## Task requirements
The answer is all of the entries below, repeated exactly and free of pictures.

## Source data

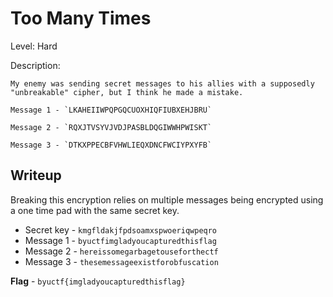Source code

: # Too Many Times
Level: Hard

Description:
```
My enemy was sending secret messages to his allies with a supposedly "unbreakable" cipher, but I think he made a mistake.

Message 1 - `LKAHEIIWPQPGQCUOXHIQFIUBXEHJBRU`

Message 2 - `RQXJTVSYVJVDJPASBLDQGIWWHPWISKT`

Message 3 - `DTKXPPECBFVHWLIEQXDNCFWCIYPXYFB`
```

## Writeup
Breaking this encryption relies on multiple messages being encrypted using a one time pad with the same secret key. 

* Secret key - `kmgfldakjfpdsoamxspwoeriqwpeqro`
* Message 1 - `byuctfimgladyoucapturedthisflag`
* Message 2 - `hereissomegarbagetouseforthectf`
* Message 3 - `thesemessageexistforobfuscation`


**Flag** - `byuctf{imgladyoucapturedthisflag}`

## Answer space
Source code

: # Too Many Times
Level: Hard

Description:
```
My enemy was sending secret messages to his allies with a supposedly "unbreakable" cipher, but I think he made a mistake.

Message 1 - `LKAHEIIWPQPGQCUOXHIQFIUBXEHJBRU`

Message 2 - `RQXJTVSYVJVDJPASBLDQGIWWHPWISKT`

Message 3 - `DTKXPPECBFVHWLIEQXDNCFWCIYPXYFB`
```

## Writeup
Breaking this encryption relies on multiple messages being encrypted using a one time pad with the same secret key. 

* Secret key - `kmgfldakjfpdsoamxspwoeriqwpeqro`
* Message 1 - `byuctfimgladyoucapturedthisflag`
* Message 2 - `hereissomegarbagetouseforthectf`
* Message 3 - `thesemessageexistforobfuscation`


**Flag** - `byuctf{imgladyoucapturedthisflag}`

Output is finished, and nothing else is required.